In addition, it can be found that the carbon emissions of these three countries have seasonal characteristics, with a general trend of high in winter and low in summer, and a U-shaped curve throughout the year. The cold winter weather increases the demand for heating, leading to the corresponding increase in energy generation, which produces large amounts of carbon dioxide, resulting in the annual peak of carbon emissions occurring in winter. Then, as temperatures rise, society’s demand for heating decreases and so does the supply of energy. And the vegetation gradually flourishes and the carbon sequestration capacity increases, which makes the carbon emissions in the summer lower.

The three countries exhibit different volatility characteristics due to different carbon neutral policies and economic environments. Germany, whose carbon emissions fluctuate wildly, is the biggest carbon emitter in the EU, accounting for roughly one-fifth of the EU’s greenhouse gas emissions. This is caused by Germany’s high degree of industrialization; the industrial sector’s share of total emissions is significantly higher than the EU average. On the other hand, Germany’s electricity structure is dominated by coal and natural gas, supplemented by renewable energy sources. Renewable energy sources mainly refer to wind and solar energy. During undesirable weather, weather, gas, and coal-fired power plants have to compensate for reduced wind and solar capacity, which doubles carbon emissions. After phasing out nuclear energy, Germany needs to minimize the use of fossil energy and continuously explore renewable energy sources (Yang 2022).

France’s carbon emissions fluctuate more moderately, with per capita emissions below the world average over the past 2 years. France’s energy structure is one of the most decarbonized countries in the world. The low carbon emissions are mainly due to nuclear energy, which is the main source of electricity generation in France (Lebrouhi et al. 2022). Besides, in 2019, France codified into law its goal of achieving net zero emissions by 2050, and the following year updated its energy transition framework. Proactive government action has enabled the carbon neutrality process to move forward effectively. However, the energy consumption of the whole French economy is still dominated by fossil fuels, and the goal of carbon neutrality should be achieved through the development of wind energy resources and other clean sources, such as solar energy.

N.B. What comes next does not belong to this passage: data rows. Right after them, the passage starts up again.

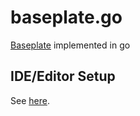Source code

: # baseplate.go
[Baseplate](https://github.com/reddit/baseplate.py) implemented in go

## IDE/Editor Setup

See [here](Editor.md).
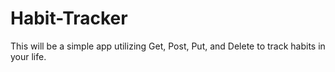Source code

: # Habit-Tracker
 This will be a simple app utilizing Get, Post, Put, and Delete to track habits in your life. 
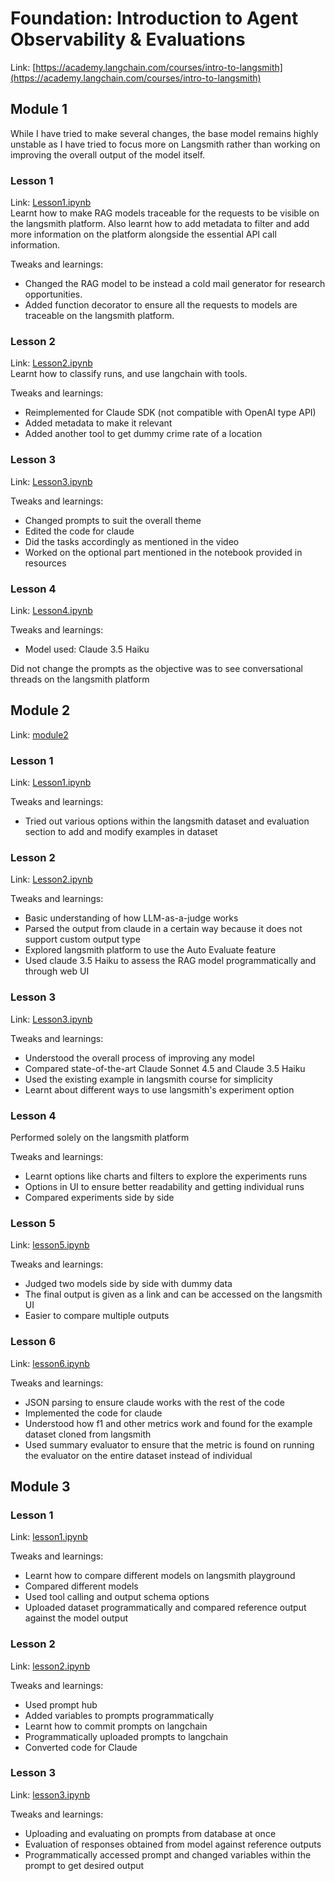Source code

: # Foundation: Introduction to Agent Observability & Evaluations
Link: [https://academy.langchain.com/courses/intro-to-langsmith](https://academy.langchain.com/courses/intro-to-langsmith)

## Module 1
While I have tried to make several changes, the base model remains highly unstable as I have tried to focus more on Langsmith
rather than working on improving the overall output of the model itself.

### Lesson 1
Link: [Lesson1.ipynb](module1/lesson1.ipynb)\
Learnt how to make RAG models traceable for the requests to be visible on the langsmith platform. Also learnt how to add metadata to filter and add more information on the platform alongside the essential API call information.

Tweaks and learnings:
- Changed the RAG model to be instead a cold mail generator for research opportunities.
- Added function decorator to ensure all the requests to models are traceable on the langsmith platform.

### Lesson 2
Link: [Lesson2.ipynb](module1/lesson2.ipynb)\
Learnt how to classify runs, and use langchain with tools.

Tweaks and learnings:
- Reimplemented for Claude SDK (not compatible with OpenAI type API)
- Added metadata to make it relevant
- Added another tool to get dummy crime rate of a location

### Lesson 3
Link: [Lesson3.ipynb](module1/lesson3.ipynb)

Tweaks and learnings:
- Changed prompts to suit the overall theme
- Edited the code for claude
- Did the tasks accordingly as mentioned in the video
- Worked on the optional part mentioned in the notebook provided in resources

### Lesson 4
Link: [Lesson4.ipynb](module1/lesson4.ipynb)

Tweaks and learnings:
- Model used: Claude 3.5 Haiku 

Did not change the prompts as the objective was to see conversational threads on the langsmith platform

## Module 2

Link: [module2](module2)

### Lesson 1
Link: [Lesson1.ipynb](module2/lesson1.ipynb)

Tweaks and learnings:
- Tried out various options within the langsmith dataset and evaluation section to add and modify examples in dataset

### Lesson 2
Link: [Lesson2.ipynb](module2/lesson2.ipynb)

Tweaks and learnings:
- Basic understanding of how LLM-as-a-judge works
- Parsed the output from claude in a certain way because it does not support custom output type
- Explored langsmith platform to use the Auto Evaluate feature
- Used claude 3.5 Haiku to assess the RAG model programmatically and through web UI

### Lesson 3
Link: [Lesson3.ipynb](module2/lesson3.ipynb)

Tweaks and learnings:
- Understood the overall process of improving any model
- Compared state-of-the-art Claude Sonnet 4.5 and Claude 3.5 Haiku
- Used the existing example in langsmith course for simplicity
- Learnt about different ways to use langsmith's experiment option

### Lesson 4
Performed solely on the langsmith platform

Tweaks and learnings:
- Learnt options like charts and filters to explore the experiments runs
- Options in UI to ensure better readability and getting individual runs
- Compared experiments side by side

### Lesson 5
Link: [lesson5.ipynb](module2/lesson5.ipynb)

Tweaks and learnings:
- Judged two models side by side with dummy data
- The final output is given as a link and can be accessed on the langsmith UI
- Easier to compare multiple outputs

### Lesson 6
Link: [lesson6.ipynb](module2/lesson6.ipynb)

Tweaks and learnings:
- JSON parsing to ensure claude works with the rest of the code
- Implemented the code for claude
- Understood how f1 and other metrics work and found for the example dataset cloned from langsmith
- Used summary evaluator to ensure that the metric is found on running the evaluator on the entire dataset instead of individual

## Module 3

### Lesson 1
Link: [lesson1.ipynb](module3/lesson1.ipynb)

Tweaks and learnings:
- Learnt how to compare different models on langsmith playground
- Compared different models
- Used tool calling and output schema options
- Uploaded dataset programmatically and compared reference output against the model output

### Lesson 2
Link: [lesson2.ipynb](module3/lesson2.ipynb)

Tweaks and learnings:
- Used prompt hub
- Added variables to prompts programmatically
- Learnt how to commit prompts on langchain
- Programmatically uploaded prompts to langchain
- Converted code for Claude

### Lesson 3
Link: [lesson3.ipynb](module3/lesson3.ipynb)

Tweaks and learnings:
- Uploading and evaluating on prompts from database at once
- Evaluation of responses obtained from model against reference outputs
- Programmatically accessed prompt and changed variables within the prompt to get desired output
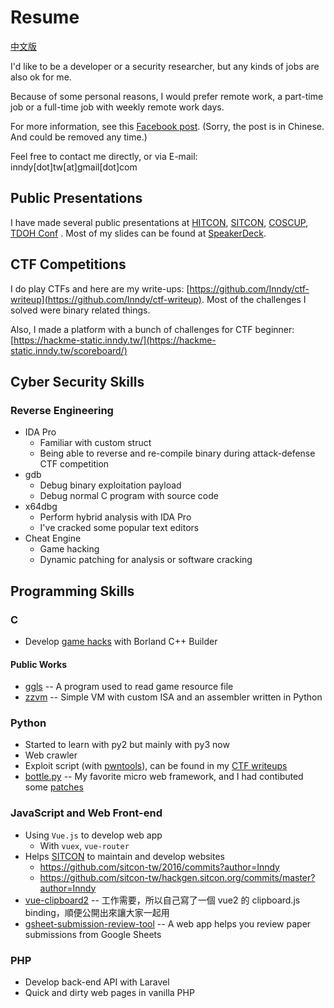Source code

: # Resume

[中文版](README.md)

I'd like to be a developer or a security researcher,
but any kinds of jobs are also ok for me.

Because of some personal reasons, I would prefer remote work, a part-time job or a full-time job with weekly remote work days.

For more information, see this
[Facebook post](https://www.facebook.com/inndy.tw/posts/2158778744439853).
(Sorry, the post is in Chinese. And could be removed any time.)

Feel free to contact me directly, or via E-mail: inndy[dot]tw[at]gmail[dot]com

## Public Presentations

I have made several public presentations at
[HITCON](https://hitcon.org),
[SITCON](https://sitcon.org),
[COSCUP](https://coscup.org),
[TDOH Conf](https://tdoh-conf.online/)
. Most of my slides can be found at [SpeakerDeck](https://speakerdeck.com/inndy/).

## CTF Competitions

I do play CTFs and here are my write-ups: [https://github.com/Inndy/ctf-writeup](https://github.com/Inndy/ctf-writeup).
Most of the challenges I solved were binary related things.

Also, I made a platform with a bunch of challenges for CTF beginner: [https://hackme-static.inndy.tw/](https://hackme-static.inndy.tw/scoreboard/)

## Cyber Security Skills

### Reverse Engineering

- IDA Pro
	- Familiar with custom struct
    - Being able to reverse and re-compile binary during attack-defense CTF competition
- gdb
    - Debug binary exploitation payload
	- Debug normal C program with source code
- x64dbg
    - Perform hybrid analysis with IDA Pro
	- I've cracked some popular text editors
- Cheat Engine
    - Game hacking
    - Dynamic patching for analysis or software cracking

## Programming Skills

### C

- Develop [game hacks](https://github.com/Inndy/MSDoggy)
  with Borland C++ Builder

#### Public Works

- [ggls](https://github.com/Inndy/ggpk-tools/blob/master/ggls.c) --
  A program used to read game resource file
- [zzvm](https://github.com/Inndy/zzvm/tree/master/zzvm) --
  Simple VM with custom ISA and an assembler written in Python

### Python

- Started to learn with py2 but mainly with py3 now
- Web crawler
- Exploit script (with [pwntools](https://github.com/Gallopsled/pwntools)),
  can be found in my
  [CTF writeups](https://github.com/Inndy/ctf-writeup)
- [bottle.py](http://bottlepy.org) -- My favorite micro web framework, and I had contibuted some [patches](https://github.com/bottlepy/bottle/commits?author=Inndy)

### JavaScript and Web Front-end

- Using `Vue.js` to develop web app
    - With `vuex`, `vue-router`
- Helps [SITCON](https://sitcon.org) to maintain and develop websites
	- https://github.com/sitcon-tw/2016/commits?author=Inndy
	- https://github.com/sitcon-tw/hackgen.sitcon.org/commits/master?author=Inndy
- [vue-clipboard2](https://github.com/Inndy/vue-clipboard2) -- 工作需要，所以自己寫了一個 vue2 的 clipboard.js binding，順便公開出來讓大家一起用
- [gsheet-submission-review-tool](https://github.com/Inndy/gsheet-submission-review-tool) --
  A web app helps you review paper submissions from Google Sheets

### PHP

- Develop back-end API with Laravel
- Quick and dirty web pages in vanilla PHP
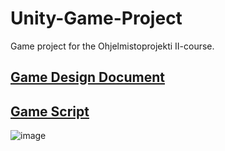 # Unity-Game-Project
Game project for the Ohjelmistoprojekti II-course. 


## [Game Design Document](https://github.com/ryhma-3/GDD/blob/main/GDD.md)

## [Game Script](https://github.com/ryhma-3/script/blob/main/script.v1.md)

![image](https://user-images.githubusercontent.com/112497215/218688502-5ce83a06-6966-484a-9d04-32dbba76a04d.png)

Italy’s carbon emissions fluctuate similarly to France’s, with smaller extreme differences and higher per capita emissions. The distribution of energy-intensive industries in Italy is higher than the EU average, and the share of fossil energy represented by coal, oil, and natural gas in the energy structure is over 70%. Although natural gas, which has a lower carbon footprint, has become the primary choice for energy consumption, it is mainly dependent on imports and is seriously affected by international policy situations. In recent years, the Italy government has been vigorously developing their hydrogen energy industry. Hydrogen energy has various advantages, such as large storage capacity, low pollution, and high efficiency. It is an ideal new energy source for Italy to achieve carbon neutrality (Pastore et al. 2022).

Conclusions

The EU plans to be carbon neutral by 2050. Reliable short-term carbon emission prediction can depict the imminent change in carbon emissions and provide timely and accurate data for policymakers to use as reference. In this paper, we propose a hybrid model based on secondary decomposition and stacking ensemble learning method to improve the prediction accuracy of carbon emissions. The model is mainly divided into three parts: data decomposition, model prediction and selection, and stacking ensemble. The generalization ability and robustness of the hybrid model are demonstrated by ablation experiments in Italy, France, and Germany. According to the prediction results, the following conclusions can be drawn:

  1. (1)

    The hybrid model proposed in this paper is suitable for multi-step prediction of carbon emissions. In the experiments of 1 step, 15 steps, and 30 steps in advance, the prediction effect is basically better than that of the control model and achieves higher prediction accuracy.

  2. (2)

    The secondary decomposition method is superior to single decomposition and non-decomposition method, and the EWT-VMD decomposition used in this paper can effectively reduce the complexity of carbon emission data.

  3. (3)

    The sub-model selection method can select the single model more suitable for combination from candidate models. In this paper, the sub-model selection method based on NMI can enhance the prediction accuracy of the hybrid model successfully.

  4. (4)

    Combined prediction can contain more comprehensive predictive information and has higher stability. In this paper, the stacking ensemble learning method is used to combine the advantages of single models, so that the overall prediction performance is significantly improved.

Based on the forecast results of three representative EU countries, some suggestions are put forward for policymakers in EU countries. First, there is a need to shift the energy structure away from fossil fuels towards renewable energy sources, such as solar, wind, tidal, nuclear, and hydrogen. There is also a need to increase investment in renewable energy and ensure the development of clean industries. Second, these countries should improve their carbon fixation capacities and effectively promote the development of carbon capture, utilization, and sequestration technology to improve the resourceful use of carbon dioxide emitted from fossil fuels. At the same time, vegetation coverage should be increased, and plant photosynthesis made full use of to enhance carbon fixation capacity. Finally, the carbon neutrality targets should be written into law, and strict legal measures will be taken to ensure the timely completion of carbon neutrality targets. The formulation of laws and regulations cannot be divorced from the national economic situation, which is because most countries have not yet decoupled economic development from carbon emissions, and cannot propose emission reduction strategies at the expense of economic development.

However, there are still some limitations in this study. For example, the change of hyperparameter and sample range can lead to changes in machine learning model prediction accuracy, while the change of candidate models could potentially affect the stability and accuracy of NMI sub-model selection. In addition, the limited base models selected for the combined prediction in this paper and the application of many models in the field of carbon emissions remain to be explored. These aspects will continue to be investigated in future work.